The Interstate 65 crash in Hart County last week that killed 11 has attracted national attention, including the beginning of an investigation by the National Transportation Safety Board.

As the Elizabethtown News-Enterprise editorial board writes today, it’s about time – even past time – for such focus on the safety problems along the four-lane stretch where last week’s crash occurred. Safety cable barriers installed following previous fatal wrecks along the stretch did little to prevent last week’s crash, which occurred when a tractor-trailer crossed the median and slammed into a van.

From the editorial

Cable barriers are designed to stop box trucks and cars, but not semis. Concrete barriers are needed to do that.
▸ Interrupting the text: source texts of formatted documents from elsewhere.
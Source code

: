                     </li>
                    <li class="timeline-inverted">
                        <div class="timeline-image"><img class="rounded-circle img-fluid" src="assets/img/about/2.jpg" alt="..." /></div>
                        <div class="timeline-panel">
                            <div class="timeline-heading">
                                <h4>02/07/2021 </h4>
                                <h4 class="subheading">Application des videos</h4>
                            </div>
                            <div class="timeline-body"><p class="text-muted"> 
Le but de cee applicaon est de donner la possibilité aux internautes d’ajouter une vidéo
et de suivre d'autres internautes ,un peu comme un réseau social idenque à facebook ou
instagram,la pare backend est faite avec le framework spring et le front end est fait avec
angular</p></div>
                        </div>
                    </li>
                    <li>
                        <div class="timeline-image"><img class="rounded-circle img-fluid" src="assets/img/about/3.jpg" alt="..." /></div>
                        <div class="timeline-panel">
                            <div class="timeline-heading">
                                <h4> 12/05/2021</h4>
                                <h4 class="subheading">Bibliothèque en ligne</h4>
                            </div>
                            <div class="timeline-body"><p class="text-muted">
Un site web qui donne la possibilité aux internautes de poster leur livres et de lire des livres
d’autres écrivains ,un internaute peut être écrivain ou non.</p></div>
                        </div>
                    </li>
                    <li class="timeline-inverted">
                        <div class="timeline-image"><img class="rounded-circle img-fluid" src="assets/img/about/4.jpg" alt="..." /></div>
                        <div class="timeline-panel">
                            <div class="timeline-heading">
Our interstate system, which is unparalled in the world, was developed for national defense and commerce. Commerce means trucks. Big trucks. And I-65 carries more than its share of commercial traffic.

Because interstates are used by everyone from Mennonite families and commuters to tourists with wanderlust, shouldn’t the safety system be designed to accommodate all traffic, particularly on a highway that last year was listed as one of the most dangerous in the nation?

No matter the cause of Friday’s tragedy, we expect the NTSB study will find that the “bottleneck” effect created when I-65 narrows from six lanes to four in Hart County is a problem and the team will approve of the Transportation Cabinet’s plan to widen the highway and incorporate concrete barriers in the design.

One answer is the installation of concrete barriers in the median, but the broader solution suggested by the editorial board and others is widening the interstate. But as the editorial states, it shouldn’t take another life to convince transportation planners that these safety additions are necessary.